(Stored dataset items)
- - -
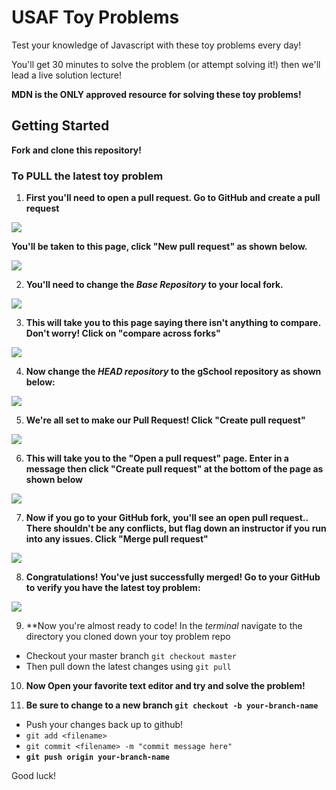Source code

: # USAF Toy Problems

Test your knowledge of Javascript with these toy problems every day!

You'll get 30 minutes to solve the problem (or attempt solving it!) then we'll lead a live solution lecture!

**MDN is the ONLY approved resource for solving these toy problems!**

## Getting Started

**Fork and clone this repository!**

### To PULL the latest toy problem

1. **First you'll need to open a **pull** request. Go to GitHub and create a pull request**

![](https://user-images.githubusercontent.com/40476562/75375225-bcc81780-5871-11ea-8517-8bf96fd196f7.png)

**You'll be taken to this page, click "New pull request" as shown below.**

![](https://user-images.githubusercontent.com/40476562/75375307-e7b26b80-5871-11ea-9583-525c102a5805.png)

2. **You'll need to change the *Base Repository* to your local fork.**

![](https://user-images.githubusercontent.com/40476562/75375415-0c0e4800-5872-11ea-8184-56d8d2bded96.png)

3. **This will take you to this page saying there isn't anything to compare. Don't worry! Click on "compare across forks"**

![](https://user-images.githubusercontent.com/40476562/75375487-3a8c2300-5872-11ea-8120-9027983e88f2.png)

4. **Now change the *HEAD repository* to the gSchool repository as shown below:**

![](https://user-images.githubusercontent.com/40476562/75375721-be460f80-5872-11ea-8a6e-ec4d5a521c4a.png)

5. **We're all set to make our Pull Request! Click "Create pull request"**

![](https://user-images.githubusercontent.com/40476562/75375791-ec2b5400-5872-11ea-83c3-90957336d754.png)

6. **This will take you to the "Open a pull request" page. Enter in a message then click "Create pull request" at the bottom of the page as shown below**

![](https://user-images.githubusercontent.com/40476562/75375842-05cc9b80-5873-11ea-8993-7512958f3488.png)

7. **Now if you go to your GitHub fork, you'll see an open pull request.. There shouldn't be any conflicts, but flag down an instructor if you run into any issues. Click "Merge pull request"**

![](https://user-images.githubusercontent.com/40476562/75375926-36acd080-5873-11ea-88a9-f9961b170682.png)

8. **Congratulations! You've just successfully merged! Go to your GitHub to verify you have the latest toy problem:**

![](https://user-images.githubusercontent.com/40476562/75376031-69ef5f80-5873-11ea-9a30-5f2a7b0994a4.png)

9. **Now you're almost ready to code! In the *terminal* navigate to the directory you cloned down your toy problem repo
- Checkout your master branch `git checkout master`
- Then pull down the latest changes using `git pull`

10. **Now Open your favorite text editor and try and solve the problem!**

11. **Be sure to change to a new branch `git checkout -b your-branch-name`**

-  Push your changes back up to github!
  - `git add <filename>`
  - `git commit <filename> -m "commit message here"`
  - **`git push origin your-branch-name`**

Good luck!
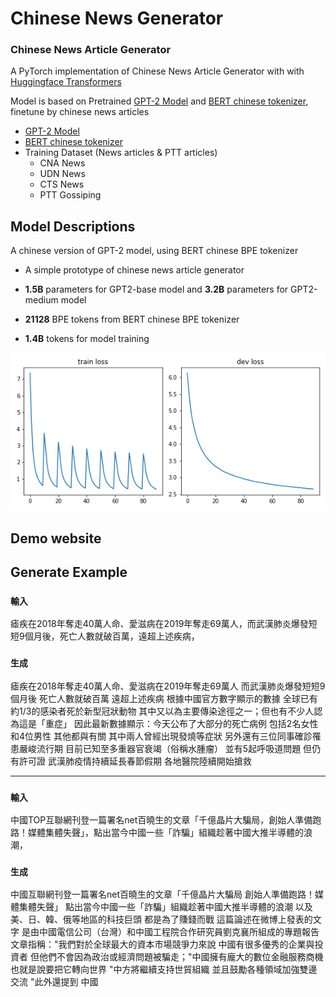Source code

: # Chinese News Generator


<h3 id=2>Chinese News Article Generator</h3>

A PyTorch implementation of Chinese News Article Generator with with [Huggingface Transformers](https://github.com/huggingface/transformers)

Model is based on Pretrained [GPT-2 Model](https://github.com/openai/gpt-2) and [BERT chinese tokenizer](https://github.com/google-research/bert), finetune by chinese news articles

- [GPT-2 Model](https://github.com/openai/gpt-2)
- [BERT chinese tokenizer](https://github.com/google-research/bert)
- Training Dataset (News articles & PTT articles)
    - CNA News
    - UDN News
    - CTS News
    - PTT Gossiping

## Model Descriptions

 A chinese version of GPT-2 model, using BERT chinese BPE tokenizer

 - A simple prototype of chinese news article generator

 - **1.5B** parameters for GPT2-base model and **3.2B** parameters for GPT2-medium model

 - **21128** BPE tokens from BERT chinese BPE tokenizer

 - **1.4B** tokens for model training

 <center>

![loss curve](loss.png)

 </center>




## Demo website

## Generate Example

### `輸入`

瘧疾在2018年奪走40萬人命、愛滋病在2019年奪走69萬人，而武漢肺炎爆發短短9個月後，死亡人數就破百萬，遠超上述疾病，

### `生成`

瘧疾在2018年奪走40萬人命、愛滋病在2019年奪走69萬人 而武漢肺炎爆發短短9個月後 死亡人數就破百萬 遠超上述疾病 根據中國官方數字顯示的數據 全球已有約1/3的感染者死於新型冠狀動物 其中又以為主要傳染途徑之一；但也有不少人認為這是「重症」 因此最新數據顯示：今天公布了大部分的死亡病例 包括2名女性和4位男性 其他都與有關 其中兩人曾經出現發燒等症狀 另外還有三位同事確診罹患嚴峻流行期 目前已知至多重器官衰竭（俗稱水腫瘤） 並有5起呼吸道問題 但仍有許可證 武漢肺疫情持續延長春節假期 各地醫院陸續開始搶救

-----

### `輸入`

中國TOP互聯網刊登一篇署名net百曉生的文章「千億晶片大騙局，創始人準備跑路！媒體集體失聲」，點出當今中國一些「詐騙」組織趁著中國大推半導體的浪潮，

### `生成`

中國互聯網刊登一篇署名net百曉生的文章「千億晶片大騙局 創始人準備跑路！媒體集體失聲」 點出當今中國一些「詐騙」組織趁著中國大推半導體的浪潮 以及美、日、韓、俄等地區的科技巨頭 都是為了賺錢而戰 這篇論述在微博上發表的文字 是由中國電信公司（台灣）和中國工程院合作研究員劉克襄所組成的專題報告 文章指稱："我們對於全球最大的資本市場競爭力來說 中國有很多優秀的企業與投資者 但他們不會因為政治或經濟問題被騙走；"中國擁有龐大的數位金融服務商機 也就是說要把它轉向世界 "中方將繼續支持世貿組織 並且鼓勵各種領域加強雙邊交流 "此外還提到 中國


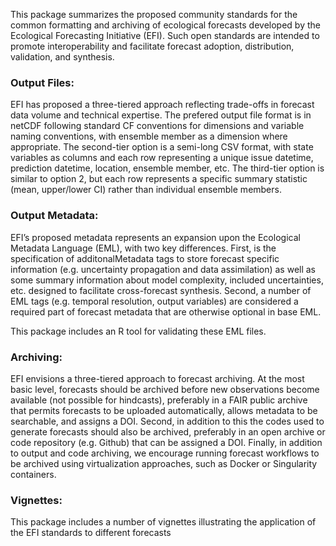 This package summarizes the proposed community standards for the common formatting and archiving of ecological forecasts developed by the Ecological Forecasting Initiative (EFI). Such open standards are intended to promote interoperability and facilitate forecast adoption, distribution, validation, and synthesis. 

### Output Files:

EFI has proposed a three-tiered approach reflecting trade-offs in forecast data volume and technical expertise. The prefered output file format is in netCDF following standard CF conventions for dimensions and variable naming conventions, with ensemble member as a dimension where appropriate. The second-tier option is a semi-long CSV format, with state variables as columns and each row representing a unique issue datetime, prediction datetime, location, ensemble member, etc. The third-tier option is similar to option 2, but each row represents a specific summary statistic (mean, upper/lower CI) rather than individual ensemble members.

### Output Metadata:

EFI’s proposed metadata represents an expansion upon the Ecological Metadata Language (EML), with two key differences. First, is the specification of additonalMetadata tags to store forecast specific information (e.g. uncertainty propagation and data assimilation) as well as some summary information about model complexity, included uncertainties, etc. designed to facilitate cross-forecast synthesis. Second, a number of EML tags (e.g. temporal resolution, output variables) are considered a required part of forecast metadata that are otherwise optional in base EML.

This package includes an R tool for validating these EML files.

### Archiving:

EFI envisions a three-tiered approach to forecast archiving. At the most basic level, forecasts should be archived before new observations become available (not possible for hindcasts), preferably in a FAIR public archive that permits forecasts to be uploaded automatically, allows metadata to be searchable, and assigns a DOI. Second, in addition to this the codes used to generate forecasts should also be archived, preferably in an open archive or code repository (e.g. Github) that can be assigned a DOI. Finally, in addition to output and code archiving, we encourage running forecast workflows to be archived using virtualization approaches, such as Docker or Singularity containers.

### Vignettes:

This package includes a number of vignettes illustrating the application of the EFI standards to different forecasts
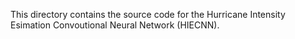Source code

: This directory contains the source code for the Hurricane Intensity Esimation Convoutional Neural Network (HIECNN).
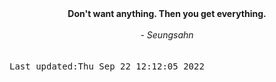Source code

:
<div align="center"><b><span>Don't want anything. Then you get everything.</span></b><br><br><i> - Seungsahn</i></div>
<br><br><kbd>Last updated:Thu Sep 22 12:12:05 2022</kbd>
- - -
#### [WORK TO COMPLETE]
With the pictures omitted, restate every entry above word for word.

#### [SOLVED EXERCISE]
Source code

: # USAF Toy Problems

Test your knowledge of Javascript with these toy problems every day!

You'll get 30 minutes to solve the problem (or attempt solving it!) then we'll lead a live solution lecture!

**MDN is the ONLY approved resource for solving these toy problems!**

## Getting Started

**Fork and clone this repository!**

### To PULL the latest toy problem

1. **First you'll need to open a **pull** request. Go to GitHub and create a pull request**

![](https://user-images.githubusercontent.com/40476562/75375225-bcc81780-5871-11ea-8517-8bf96fd196f7.png)

**You'll be taken to this page, click "New pull request" as shown below.**

![](https://user-images.githubusercontent.com/40476562/75375307-e7b26b80-5871-11ea-9583-525c102a5805.png)

2. **You'll need to change the *Base Repository* to your local fork.**

![](https://user-images.githubusercontent.com/40476562/75375415-0c0e4800-5872-11ea-8184-56d8d2bded96.png)

3. **This will take you to this page saying there isn't anything to compare. Don't worry! Click on "compare across forks"**

![](https://user-images.githubusercontent.com/40476562/75375487-3a8c2300-5872-11ea-8120-9027983e88f2.png)

4. **Now change the *HEAD repository* to the gSchool repository as shown below:**

![](https://user-images.githubusercontent.com/40476562/75375721-be460f80-5872-11ea-8a6e-ec4d5a521c4a.png)

5. **We're all set to make our Pull Request! Click "Create pull request"**

![](https://user-images.githubusercontent.com/40476562/75375791-ec2b5400-5872-11ea-83c3-90957336d754.png)

6. **This will take you to the "Open a pull request" page. Enter in a message then click "Create pull request" at the bottom of the page as shown below**

![](https://user-images.githubusercontent.com/40476562/75375842-05cc9b80-5873-11ea-8993-7512958f3488.png)

7. **Now if you go to your GitHub fork, you'll see an open pull request.. There shouldn't be any conflicts, but flag down an instructor if you run into any issues. Click "Merge pull request"**

![](https://user-images.githubusercontent.com/40476562/75375926-36acd080-5873-11ea-88a9-f9961b170682.png)

8. **Congratulations! You've just successfully merged! Go to your GitHub to verify you have the latest toy problem:**

![](https://user-images.githubusercontent.com/40476562/75376031-69ef5f80-5873-11ea-9a30-5f2a7b0994a4.png)

9. **Now you're almost ready to code! In the *terminal* navigate to the directory you cloned down your toy problem repo
- Checkout your master branch `git checkout master`
- Then pull down the latest changes using `git pull`

10. **Now Open your favorite text editor and try and solve the problem!**

11. **Be sure to change to a new branch `git checkout -b your-branch-name`**

-  Push your changes back up to github!
  - `git add <filename>`
  - `git commit <filename> -m "commit message here"`
  - **`git push origin your-branch-name`**

Good luck!
Source code

: # Chinese News Generator


<h3 id=2>Chinese News Article Generator</h3>

A PyTorch implementation of Chinese News Article Generator with with [Huggingface Transformers](https://github.com/huggingface/transformers)

Model is based on Pretrained [GPT-2 Model](https://github.com/openai/gpt-2) and [BERT chinese tokenizer](https://github.com/google-research/bert), finetune by chinese news articles

- [GPT-2 Model](https://github.com/openai/gpt-2)
- [BERT chinese tokenizer](https://github.com/google-research/bert)
- Training Dataset (News articles & PTT articles)
    - CNA News
    - UDN News
    - CTS News
    - PTT Gossiping

## Model Descriptions

 A chinese version of GPT-2 model, using BERT chinese BPE tokenizer

 - A simple prototype of chinese news article generator

 - **1.5B** parameters for GPT2-base model and **3.2B** parameters for GPT2-medium model

 - **21128** BPE tokens from BERT chinese BPE tokenizer

 - **1.4B** tokens for model training

 <center>

![loss curve](loss.png)

 </center>




## Demo website

## Generate Example

### `輸入`

瘧疾在2018年奪走40萬人命、愛滋病在2019年奪走69萬人，而武漢肺炎爆發短短9個月後，死亡人數就破百萬，遠超上述疾病，

### `生成`

瘧疾在2018年奪走40萬人命、愛滋病在2019年奪走69萬人 而武漢肺炎爆發短短9個月後 死亡人數就破百萬 遠超上述疾病 根據中國官方數字顯示的數據 全球已有約1/3的感染者死於新型冠狀動物 其中又以為主要傳染途徑之一；但也有不少人認為這是「重症」 因此最新數據顯示：今天公布了大部分的死亡病例 包括2名女性和4位男性 其他都與有關 其中兩人曾經出現發燒等症狀 另外還有三位同事確診罹患嚴峻流行期 目前已知至多重器官衰竭（俗稱水腫瘤） 並有5起呼吸道問題 但仍有許可證 武漢肺疫情持續延長春節假期 各地醫院陸續開始搶救

-----

### `輸入`

中國TOP互聯網刊登一篇署名net百曉生的文章「千億晶片大騙局，創始人準備跑路！媒體集體失聲」，點出當今中國一些「詐騙」組織趁著中國大推半導體的浪潮，

### `生成`

中國互聯網刊登一篇署名net百曉生的文章「千億晶片大騙局 創始人準備跑路！媒體集體失聲」 點出當今中國一些「詐騙」組織趁著中國大推半導體的浪潮 以及美、日、韓、俄等地區的科技巨頭 都是為了賺錢而戰 這篇論述在微博上發表的文字 是由中國電信公司（台灣）和中國工程院合作研究員劉克襄所組成的專題報告 文章指稱："我們對於全球最大的資本市場競爭力來說 中國有很多優秀的企業與投資者 但他們不會因為政治或經濟問題被騙走；"中國擁有龐大的數位金融服務商機 也就是說要把它轉向世界 "中方將繼續支持世貿組織 並且鼓勵各種領域加強雙邊交流 "此外還提到 中國


 This package summarizes the proposed community standards for the common formatting and archiving of ecological forecasts developed by the Ecological Forecasting Initiative (EFI). Such open standards are intended to promote interoperability and facilitate forecast adoption, distribution, validation, and synthesis. 

### Output Files:

EFI has proposed a three-tiered approach reflecting trade-offs in forecast data volume and technical expertise. The prefered output file format is in netCDF following standard CF conventions for dimensions and variable naming conventions, with ensemble member as a dimension where appropriate. The second-tier option is a semi-long CSV format, with state variables as columns and each row representing a unique issue datetime, prediction datetime, location, ensemble member, etc. The third-tier option is similar to option 2, but each row represents a specific summary statistic (mean, upper/lower CI) rather than individual ensemble members.

### Output Metadata:

EFI’s proposed metadata represents an expansion upon the Ecological Metadata Language (EML), with two key differences. First, is the specification of additonalMetadata tags to store forecast specific information (e.g. uncertainty propagation and data assimilation) as well as some summary information about model complexity, included uncertainties, etc. designed to facilitate cross-forecast synthesis. Second, a number of EML tags (e.g. temporal resolution, output variables) are considered a required part of forecast metadata that are otherwise optional in base EML.

This package includes an R tool for validating these EML files.

### Archiving:

EFI envisions a three-tiered approach to forecast archiving. At the most basic level, forecasts should be archived before new observations become available (not possible for hindcasts), preferably in a FAIR public archive that permits forecasts to be uploaded automatically, allows metadata to be searchable, and assigns a DOI. Second, in addition to this the codes used to generate forecasts should also be archived, preferably in an open archive or code repository (e.g. Github) that can be assigned a DOI. Finally, in addition to output and code archiving, we encourage running forecast workflows to be archived using virtualization approaches, such as Docker or Singularity containers.

### Vignettes:

This package includes a number of vignettes illustrating the application of the EFI standards to different forecasts
Source code

: This directory contains the source code for the Hurricane Intensity Esimation Convoutional Neural Network (HIECNN).
Source code

:
<div align="center"><b><span>Don't want anything. Then you get everything.</span></b><br><br><i> - Seungsahn</i></div>
<br><br><kbd>Last updated:Thu Sep 22 12:12:05 2022</kbd>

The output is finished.